Details
- Publication date
- 2 December 2025
- Author
- Directorate-General for Employment, Social Affairs and Inclusion
Description
The European Social Fund Plus (ESF)+ brings together four funding instruments that were separate in the programming period (2014-2020): the European Social Fund (ESF), the Youth Employment Initiative (YEI), the Fund for European Aid to the Most Deprived (FEAD) and the EU programme for Employment and Social Innovation (EaSI).
The ESF+ is composed of two strands: the shared management strand and the EaSI strand under direct and indirect management. Its total budget amounts to EUR 142.7 billion.
The overarching objective of the study was to provide the Commission with evidence and analysis for its mid-term evaluation of the ESF+. It assessed both ESF+ strands and covered the period from the ESF+ regulation’s entry into force in June 2021 until the end of 2023.
The geographical scope of the study was the EU27 Member States, as well as the third countries participating in the EaSI strand.
The study’s methodology and focus were determined by the low level of ESF+ implementation for the evaluation period. Implementation on the ground of ESF+, particularly its shared management strand, was delayed due to the late adoption of the ESF+ and Common Provisions regulations in 2021 and the priority given to implementing the remaining 2014-2020 funds, REACT-EU and the Recovery and Resilience Facility (RRF). As a result, 2023 was the first year of implementation for the ESF+ shared management strand. Although some calls for proposals for the EaSI strand were launched from 2021, the implementation of the projects awarded was still ongoing in the study timeframe.
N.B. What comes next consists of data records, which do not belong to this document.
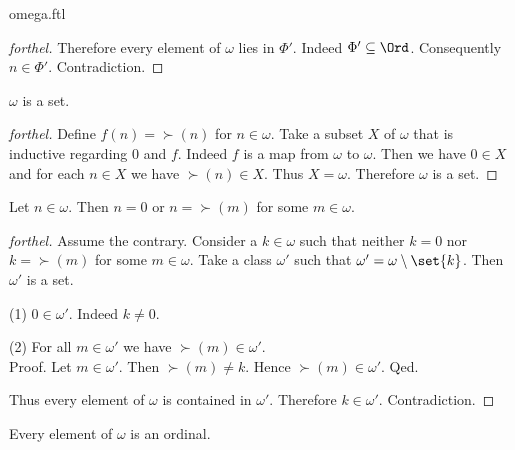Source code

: \documentclass{naproche-library}
\begin{document}
\begin{smodule}{omega.ftl}
\begin{proof}[forthel]
    Therefore every element of $\omega$ lies in $\Phi'$.
    Indeed $\Phi' \subseteq \Ord$.
    Consequently $n \in \Phi'$.
    Contradiction.
  \end{proof}

  \begin{corollary}[forthel,id=SET_THEORY_03_4847727433220096]
    $\omega$ is a set.
  \end{corollary}
  \begin{proof}[forthel]
    Define $f(n) = \succ(n)$ for $n \in \omega$.
    Take a subset $X$ of $\omega$ that is inductive regarding $0$ and $f$.
    Indeed $f$ is a map from $\omega$ to $\omega$.
    Then we have $0 \in X$ and for each $n \in X$ we have $\succ(n) \in X$.
    Thus $X = \omega$.
    Therefore $\omega$ is a set.
  \end{proof}

  \begin{proposition}[forthel,id=SET_THEORY_03_5885789275684864]
    Let $n \in \omega$.
    Then $n = 0$ or $n = \succ(m)$ for some $m \in \omega$.
  \end{proposition}
  \begin{proof}[forthel]
    Assume the contrary.
    Consider a $k \in \omega$ such that neither $k = 0$ nor $k = \succ(m)$ for
    some $m \in \omega$.
    Take a class $\omega'$ such that $\omega' = \omega \setminus \set{k}$. %
    Then $\omega'$ is a set.

    (1) $0 \in \omega'$.
    Indeed $k \neq 0$.

    (2) For all $m \in \omega'$ we have $\succ(m) \in \omega'$. \\
    Proof.
      Let $m \in \omega'$.
      Then $\succ(m) \neq k$.
      Hence $\succ(m) \in \omega'$.
    Qed.

    Thus every element of $\omega$ is contained in $\omega'$.
    Therefore $k \in \omega'$.
    Contradiction.
  \end{proof}

  \begin{proposition}[forthel,id=SET_THEORY_03_5057540872208384]
    Every element of $\omega$ is an ordinal.
  \end{proposition}
\end{smodule}
\end{document}
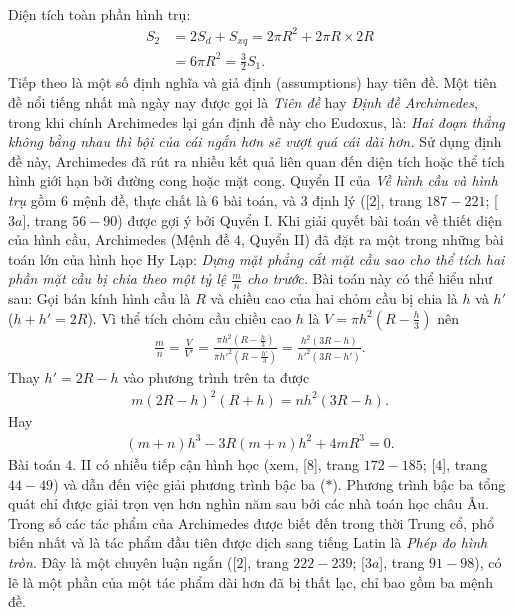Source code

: \begin{multicols}{2}
\begin{align*}
	\end{align*}
	Diện tích toàn phần hình trụ: 
	\begin{align*}
		{S_2} &= 2{S_d} + {S_{xq}} = 2\pi {R^2} + 2\pi R\times2R \\
		&= 6\pi {R^2} = \frac{3}{2}{S_1}.
	\end{align*}
	Tiếp theo là một số định nghĩa và giả định (assumptions) hay tiên đề. Một tiên đề nổi tiếng nhất mà ngày nay được gọi là \textit{Tiên đề} hay \textit{Định đề Archimedes}, trong khi chính Archimedes lại gán định đề này cho Eudoxus, là:  
	\vskip 0.1cm
	\textit{Hai đoạn thẳng không bằng nhau thì bội của cái ngắn hơn sẽ vượt quá cái dài hơn.}
	\vskip 0.1cm 
	Sử dụng định đề này, Archimedes đã rút ra nhiều kết quả liên quan đến diện tích hoặc thể tích hình giới hạn bởi đường cong hoặc mặt cong.
	\vskip 0.1cm
	Quyển II của \textit{Về hình cầu và hình trụ} gồm $6$ mệnh đề, thực chất là $6$ bài toán, và $3$ định lý ([$2$], trang $187-221$; [$3a$], trang $56-90$) được gợi ý bởi Quyển I. Khi giải quyết bài toán về thiết diện của hình cầu, Archimedes (Mệnh đề $4$, Quyển II) đã đặt ra một trong những bài toán lớn của hình học Hy Lạp: 
	\vskip 0.1cm
	\textit{Dựng mặt phẳng cắt mặt cầu sao cho thể tích hai phần mặt cầu bị chia theo một tỷ lệ $\frac{m}{n}$ cho trước.} 
	\vskip 0.1cm
	Bài toán này có thể hiểu như sau: Gọi bán kính hình cầu là $R$  và chiều cao của hai chỏm cầu bị chia là $h$  và $h'$  ($h+ h'= 2R$). Vì thể tích chỏm cầu chiều cao $h$ là $V = \pi {h^2}\left( {R - \frac{h}{3}} \right)$  nên 
	\begin{align*}
		\frac{m}{n} = \frac{V}{{V'}} = \frac{{\pi {h^2}\left( {R - \frac{h}{3}} \right)}}{{\pi {{h'}^2}\left( {R - \frac{{h'}}{3}} \right)}} = \frac{{{h^2}\left( {3R - h} \right)}}{{{{h'}^2}\left( {3R - h'} \right)}}.
	\end{align*}
	Thay $h' = 2R - h$  vào phương trình trên ta được
	\begin{align*}
		m{\left( {2R - h} \right)^2}\left( {R + h} \right) = n{h^2}\left( {3R - h} \right).
	\end{align*}
	Hay 
	\begin{align*}
		\left( {m \!+\! n} \right){h^3} \!-\! 3R\left( {m \!+\! n} \right){h^2} \!+\! 4m{R^3} \!=\! 0. \tag{$*$}
	\end{align*}
	Bài toán $4.$ II có nhiều tiếp cận hình học (xem, [$8$], trang $172-185$; [$4$], trang $44-49$) và dẫn đến việc giải phương trình bậc ba ($*$). Phương trình bậc ba tổng quát chỉ được giải trọn vẹn hơn nghìn năm sau bởi các nhà toán học châu Âu.
	\vskip 0.1cm
	Trong số các tác phẩm của Archimedes được biết đến trong thời Trung cổ, phổ biến nhất và là tác phẩm đầu tiên được dịch sang tiếng Latin là \textit{Phép đo hình tròn}. Đây là một chuyên luận ngắn ([$2$], trang $222-239$; [$3a$], trang $91-98$), có lẽ là một phần của một tác phẩm dài hơn đã bị thất lạc, chỉ bao gồm ba mệnh đề. 

\end{multicols}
The study thus principally explored how the design of the fund and the changes from the previous programming period are supporting synergies between the two strands and with other funding programmes and policies. It also examined the continued relevance of the ESF+ to the changing policy context and the needs on the ground, its internal coherence and external coherence with other programmes, and efficiency and effectiveness in initial implementation.
The study involved a series of research tasks to gather robust evidence including quantitative and qualitative desk research (about 250 documents at EU/national level), surveys targeting ESF+ Managing Authorities (91 responses) and EaSI stakeholders (74 responses), interviews with 41 EU-level, 265 shared management strand and 54 EaSI strand stakeholders, two focus groups and three case studies.